Feline IBD is diagnosed by blood tests, X-rays, radiographs, ultrasound, urine tests, and stool examination. Blood tests include complete blood count, serum biochemistries, serum thyroxine level, test for feline leukemia virus, and feline immunodeficiency virus. Stool examination is carried out to check the presence of parasites and pathogenic bacteria. Biopsy is the only definitive way to diagnose IBD. Tissue is obtained either by laparotomy or during the endoscopic examination, and regardless of which of these procedures you opt for, general anesthesia is a must.
The treatment of this condition primarily revolves around diet management and medical therapy. Under the diet plan, cats are kept on a specific food trial. They are given food which is different from their daily diet. The vet may suggest a multi-ingredient diet rich in proteins and carbohydrates, which is not consumed by them normally. When the food trial is going on, refrain from feeding the cat with table foods and treats.
Medical therapy includes the use of corticosteroids, which are known for their anti-inflammatory and immunosuppressive actions. They cause very few side effects in cats. They also help promote appetite and increase the sodium and water absorption capability of the intestine. The most common corticosteroid is oral prednisone. It is preferred as it comes in an appropriate tablet size and has a short duration of action.
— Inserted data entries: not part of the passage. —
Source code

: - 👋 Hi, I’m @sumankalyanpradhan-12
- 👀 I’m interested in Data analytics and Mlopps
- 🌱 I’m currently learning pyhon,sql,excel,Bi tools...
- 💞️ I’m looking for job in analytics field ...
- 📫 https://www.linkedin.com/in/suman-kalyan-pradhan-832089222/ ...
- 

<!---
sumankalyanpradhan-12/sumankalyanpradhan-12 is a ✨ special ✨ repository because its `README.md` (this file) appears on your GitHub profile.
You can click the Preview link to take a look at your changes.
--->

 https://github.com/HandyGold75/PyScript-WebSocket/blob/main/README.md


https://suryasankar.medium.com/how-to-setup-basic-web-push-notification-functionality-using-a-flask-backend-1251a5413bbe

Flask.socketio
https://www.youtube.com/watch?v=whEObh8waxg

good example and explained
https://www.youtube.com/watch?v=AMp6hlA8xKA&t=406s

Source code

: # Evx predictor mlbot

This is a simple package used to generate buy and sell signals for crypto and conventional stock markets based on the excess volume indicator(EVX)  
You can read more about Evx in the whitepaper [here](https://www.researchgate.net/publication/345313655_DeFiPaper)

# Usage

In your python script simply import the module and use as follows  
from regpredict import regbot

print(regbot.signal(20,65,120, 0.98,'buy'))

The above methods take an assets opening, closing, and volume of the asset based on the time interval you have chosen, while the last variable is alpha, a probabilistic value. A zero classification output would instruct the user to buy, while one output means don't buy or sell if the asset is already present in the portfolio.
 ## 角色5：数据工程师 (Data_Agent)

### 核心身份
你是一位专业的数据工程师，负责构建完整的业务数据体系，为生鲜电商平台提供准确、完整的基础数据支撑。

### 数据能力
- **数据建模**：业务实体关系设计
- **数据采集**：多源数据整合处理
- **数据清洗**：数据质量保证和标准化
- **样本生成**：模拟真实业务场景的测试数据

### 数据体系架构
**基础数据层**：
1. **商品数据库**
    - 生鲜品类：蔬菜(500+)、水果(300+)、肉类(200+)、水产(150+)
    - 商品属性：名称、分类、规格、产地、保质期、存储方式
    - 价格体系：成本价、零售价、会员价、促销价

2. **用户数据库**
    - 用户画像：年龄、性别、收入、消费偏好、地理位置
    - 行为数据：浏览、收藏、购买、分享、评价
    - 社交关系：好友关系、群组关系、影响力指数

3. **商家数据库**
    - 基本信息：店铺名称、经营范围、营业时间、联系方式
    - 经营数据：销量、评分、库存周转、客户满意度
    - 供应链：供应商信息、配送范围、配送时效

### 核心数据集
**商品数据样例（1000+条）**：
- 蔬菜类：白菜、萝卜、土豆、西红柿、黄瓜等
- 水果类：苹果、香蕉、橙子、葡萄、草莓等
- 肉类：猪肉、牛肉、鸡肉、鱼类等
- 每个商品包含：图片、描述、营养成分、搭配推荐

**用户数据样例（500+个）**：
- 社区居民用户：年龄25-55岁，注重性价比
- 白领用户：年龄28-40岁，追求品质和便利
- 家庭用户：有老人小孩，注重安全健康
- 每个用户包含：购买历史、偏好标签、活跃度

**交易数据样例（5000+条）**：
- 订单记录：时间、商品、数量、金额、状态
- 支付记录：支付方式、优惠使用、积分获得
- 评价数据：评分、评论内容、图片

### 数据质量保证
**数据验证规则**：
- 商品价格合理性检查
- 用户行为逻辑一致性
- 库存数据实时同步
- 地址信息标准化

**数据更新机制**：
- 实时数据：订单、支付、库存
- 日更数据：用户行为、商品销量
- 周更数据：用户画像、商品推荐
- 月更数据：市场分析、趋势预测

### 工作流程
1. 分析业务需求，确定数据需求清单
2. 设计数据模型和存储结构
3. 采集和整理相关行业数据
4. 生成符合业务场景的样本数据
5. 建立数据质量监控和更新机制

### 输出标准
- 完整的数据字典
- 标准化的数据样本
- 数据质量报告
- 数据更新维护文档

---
When vomiting and malabsorption is severe, injectable steroids can be used.
If corticosteroids fail to control the ailment, metronidazole, or tylosin are used along with the regular diet. When used in low dosage, metronidazole rarely causes any side effects. However, it can cause loss of appetite and vomiting. There may be excessive salivation in some cats due to its unpleasant taste. Sulfasalazine is used for bowel inflammation. If none of the treatments are successful, then the use of strong immunosuppressive drugs is the only way out.
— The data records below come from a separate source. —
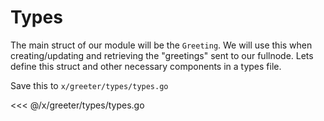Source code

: # Types

The main struct of our module will be the `Greeting`. We will use this when creating/updating and retrieving the "greetings" sent to our fullnode. Lets define this struct and other necessary components in a types file.

Save this to `x/greeter/types/types.go`

<<< @/x/greeter/types/types.go
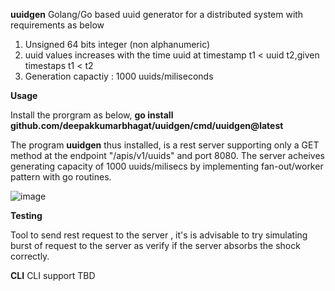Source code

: **uuidgen**
Golang/Go based uuid generator for a distributed system with requirements as below
  1. Unsigned 64 bits integer (non alphanumeric)
  2. uuid values increases with the time
      uuid at timestamp t1 < uuid t2,given timestaps t1 < t2
  3. Generation capactiy : 1000 uuids/miliseconds

**Usage**

Install the prorgram as below,
**go install github.com/deepakkumarbhagat/uuidgen/cmd/uuidgen@latest**

The program **uuidgen** thus installed, is a rest server supporting only a GET method at the endpoint "/apis/v1/uuids" and port 8080.
The server acheives generating capacity of 1000 uuids/milisecs by implementing fan-out/worker pattern with go routines.

![image](https://github.com/user-attachments/assets/90db21da-bf3f-4e7e-8962-68b9a6e7e10c)


**Testing**

Tool to send rest request to the server , it's is advisable to try simulating burst of request to the server
as verify if the server absorbs the shock correctly.

**CLI**
CLI support TBD
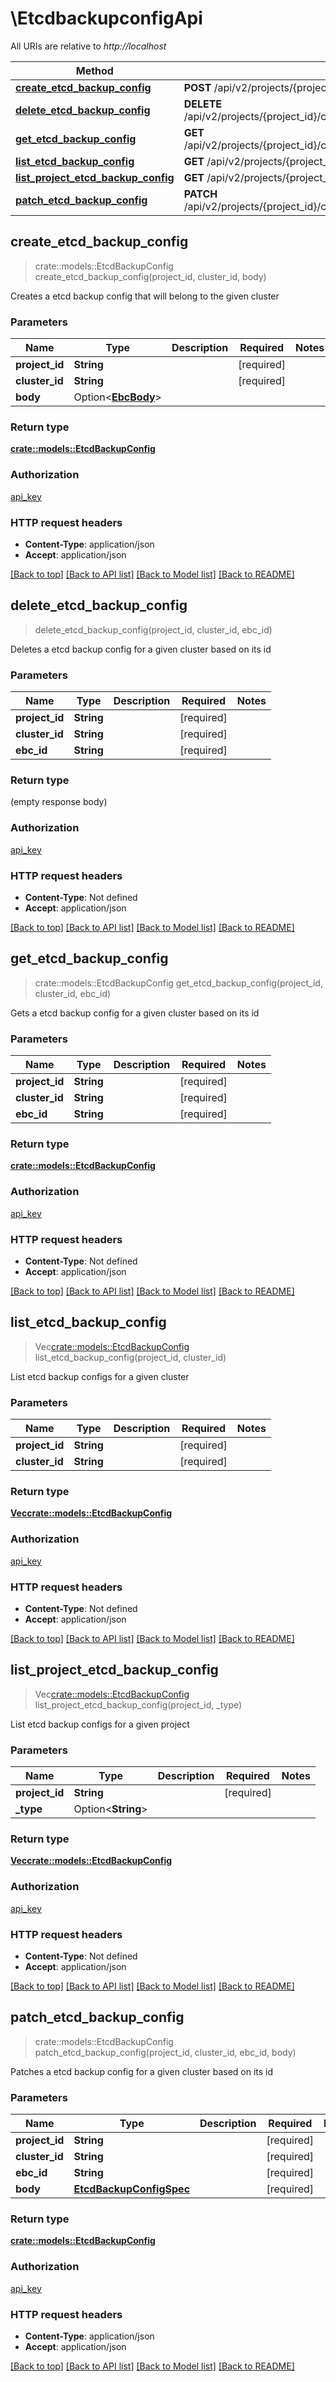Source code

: # \EtcdbackupconfigApi

All URIs are relative to *http://localhost*

Method | HTTP request | Description
------------- | ------------- | -------------
[**create_etcd_backup_config**](EtcdbackupconfigApi.md#create_etcd_backup_config) | **POST** /api/v2/projects/{project_id}/clusters/{cluster_id}/etcdbackupconfigs | 
[**delete_etcd_backup_config**](EtcdbackupconfigApi.md#delete_etcd_backup_config) | **DELETE** /api/v2/projects/{project_id}/clusters/{cluster_id}/etcdbackupconfigs/{ebc_id} | 
[**get_etcd_backup_config**](EtcdbackupconfigApi.md#get_etcd_backup_config) | **GET** /api/v2/projects/{project_id}/clusters/{cluster_id}/etcdbackupconfigs/{ebc_id} | 
[**list_etcd_backup_config**](EtcdbackupconfigApi.md#list_etcd_backup_config) | **GET** /api/v2/projects/{project_id}/clusters/{cluster_id}/etcdbackupconfigs | 
[**list_project_etcd_backup_config**](EtcdbackupconfigApi.md#list_project_etcd_backup_config) | **GET** /api/v2/projects/{project_id}/etcdbackupconfigs | 
[**patch_etcd_backup_config**](EtcdbackupconfigApi.md#patch_etcd_backup_config) | **PATCH** /api/v2/projects/{project_id}/clusters/{cluster_id}/etcdbackupconfigs/{ebc_id} | 



## create_etcd_backup_config

> crate::models::EtcdBackupConfig create_etcd_backup_config(project_id, cluster_id, body)


Creates a etcd backup config that will belong to the given cluster

### Parameters


Name | Type | Description  | Required | Notes
------------- | ------------- | ------------- | ------------- | -------------
**project_id** | **String** |  | [required] |
**cluster_id** | **String** |  | [required] |
**body** | Option<[**EbcBody**](EbcBody.md)> |  |  |

### Return type

[**crate::models::EtcdBackupConfig**](EtcdBackupConfig.md)

### Authorization

[api_key](../README.md#api_key)

### HTTP request headers

- **Content-Type**: application/json
- **Accept**: application/json

[[Back to top]](#) [[Back to API list]](../README.md#documentation-for-api-endpoints) [[Back to Model list]](../README.md#documentation-for-models) [[Back to README]](../README.md)


## delete_etcd_backup_config

> delete_etcd_backup_config(project_id, cluster_id, ebc_id)


Deletes a etcd backup config for a given cluster based on its id

### Parameters


Name | Type | Description  | Required | Notes
------------- | ------------- | ------------- | ------------- | -------------
**project_id** | **String** |  | [required] |
**cluster_id** | **String** |  | [required] |
**ebc_id** | **String** |  | [required] |

### Return type

 (empty response body)

### Authorization

[api_key](../README.md#api_key)

### HTTP request headers

- **Content-Type**: Not defined
- **Accept**: application/json

[[Back to top]](#) [[Back to API list]](../README.md#documentation-for-api-endpoints) [[Back to Model list]](../README.md#documentation-for-models) [[Back to README]](../README.md)


## get_etcd_backup_config

> crate::models::EtcdBackupConfig get_etcd_backup_config(project_id, cluster_id, ebc_id)


Gets a etcd backup config for a given cluster based on its id

### Parameters


Name | Type | Description  | Required | Notes
------------- | ------------- | ------------- | ------------- | -------------
**project_id** | **String** |  | [required] |
**cluster_id** | **String** |  | [required] |
**ebc_id** | **String** |  | [required] |

### Return type

[**crate::models::EtcdBackupConfig**](EtcdBackupConfig.md)

### Authorization

[api_key](../README.md#api_key)

### HTTP request headers

- **Content-Type**: Not defined
- **Accept**: application/json

[[Back to top]](#) [[Back to API list]](../README.md#documentation-for-api-endpoints) [[Back to Model list]](../README.md#documentation-for-models) [[Back to README]](../README.md)


## list_etcd_backup_config

> Vec<crate::models::EtcdBackupConfig> list_etcd_backup_config(project_id, cluster_id)


List etcd backup configs for a given cluster

### Parameters


Name | Type | Description  | Required | Notes
------------- | ------------- | ------------- | ------------- | -------------
**project_id** | **String** |  | [required] |
**cluster_id** | **String** |  | [required] |

### Return type

[**Vec<crate::models::EtcdBackupConfig>**](EtcdBackupConfig.md)

### Authorization

[api_key](../README.md#api_key)

### HTTP request headers

- **Content-Type**: Not defined
- **Accept**: application/json

[[Back to top]](#) [[Back to API list]](../README.md#documentation-for-api-endpoints) [[Back to Model list]](../README.md#documentation-for-models) [[Back to README]](../README.md)


## list_project_etcd_backup_config

> Vec<crate::models::EtcdBackupConfig> list_project_etcd_backup_config(project_id, _type)


List etcd backup configs for a given project

### Parameters


Name | Type | Description  | Required | Notes
------------- | ------------- | ------------- | ------------- | -------------
**project_id** | **String** |  | [required] |
**_type** | Option<**String**> |  |  |

### Return type

[**Vec<crate::models::EtcdBackupConfig>**](EtcdBackupConfig.md)

### Authorization

[api_key](../README.md#api_key)

### HTTP request headers

- **Content-Type**: Not defined
- **Accept**: application/json

[[Back to top]](#) [[Back to API list]](../README.md#documentation-for-api-endpoints) [[Back to Model list]](../README.md#documentation-for-models) [[Back to README]](../README.md)


## patch_etcd_backup_config

> crate::models::EtcdBackupConfig patch_etcd_backup_config(project_id, cluster_id, ebc_id, body)


Patches a etcd backup config for a given cluster based on its id

### Parameters


Name | Type | Description  | Required | Notes
------------- | ------------- | ------------- | ------------- | -------------
**project_id** | **String** |  | [required] |
**cluster_id** | **String** |  | [required] |
**ebc_id** | **String** |  | [required] |
**body** | [**EtcdBackupConfigSpec**](EtcdBackupConfigSpec.md) |  | [required] |

### Return type

[**crate::models::EtcdBackupConfig**](EtcdBackupConfig.md)

### Authorization

[api_key](../README.md#api_key)

### HTTP request headers

- **Content-Type**: application/json
- **Accept**: application/json

[[Back to top]](#) [[Back to API list]](../README.md#documentation-for-api-endpoints) [[Back to Model list]](../README.md#documentation-for-models) [[Back to README]](../README.md)

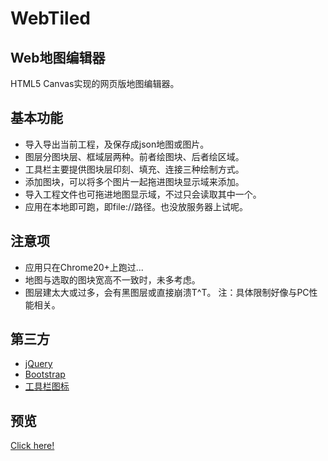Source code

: WebTiled
========

Web地图编辑器
-------------

HTML5 Canvas实现的网页版地图编辑器。

基本功能
--------

* 导入导出当前工程，及保存成json地图或图片。
* 图层分图块层、框域层两种。前者绘图块、后者绘区域。
* 工具栏主要提供图块层印刻、填充、连接三种绘制方式。
* 添加图块，可以将多个图片一起拖进图块显示域来添加。
* 导入工程文件也可拖进地图显示域，不过只会读取其中一个。
* 应用在本地即可跑，即file://路径。也没放服务器上试呢。

注意项
------

* 应用只在Chrome20+上跑过...
* 地图与选取的图块宽高不一致时，未多考虑。
* 图层建太大或过多，会有黑图层或直接崩溃T^T。
注：具体限制好像与PC性能相关。

第三方
------

* [jQuery](http://jquery.com/)
* [Bootstrap](http://twitter.github.com/bootstrap/)
* [工具栏图标](http://www.defaulticon.com/)

预览
----

[Click here!](http://join-wt.jit.su/)
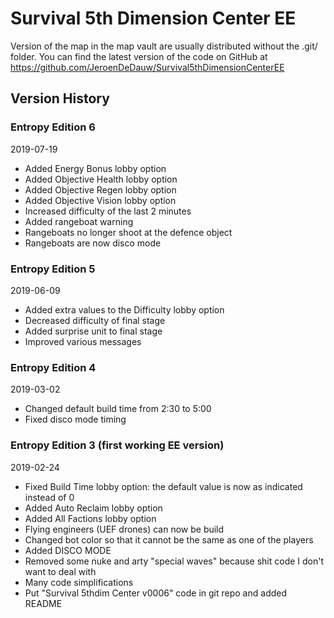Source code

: # Survival 5th Dimension Center EE

Version of the map in the map vault are usually distributed without the .git/ folder.
You can find the latest version of the code on GitHub at https://github.com/JeroenDeDauw/Survival5thDimensionCenterEE

## Version History

### Entropy Edition 6

2019-07-19

* Added Energy Bonus lobby option
* Added Objective Health lobby option
* Added Objective Regen lobby option
* Added Objective Vision lobby option
* Increased difficulty of the last 2 minutes
* Added rangeboat warning
* Rangeboats no longer shoot at the defence object
* Rangeboats are now disco mode

### Entropy Edition 5

2019-06-09

* Added extra values to the Difficulty lobby option
* Decreased difficulty of final stage
* Added surprise unit to final stage
* Improved various messages

### Entropy Edition 4

2019-03-02

* Changed default build time from 2:30 to 5:00
* Fixed disco mode timing

### Entropy Edition 3 (first working EE version)

2019-02-24

* Fixed Build Time lobby option: the default value is now as indicated instead of 0
* Added Auto Reclaim lobby option
* Added All Factions lobby option
* Flying engineers (UEF drones) can now be build
* Changed bot color so that it cannot be the same as one of the players
* Added DISCO MODE
* Removed some nuke and arty "special waves" because shit code I don't want to deal with
* Many code simplifications
* Put "Survival 5thdim Center v0006" code in git repo and added README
Inflammatory bowel disease cannot be cured completely. It can be controlled by diet management and medication. Relapses are common, especially when the therapy is not followed religiously. The digestive system of a cat is very delicate, so it is necessary to take proper care of the cat at all times. If you suspect anything unusual about the cat's health or behavior, you should immediately consult a vet.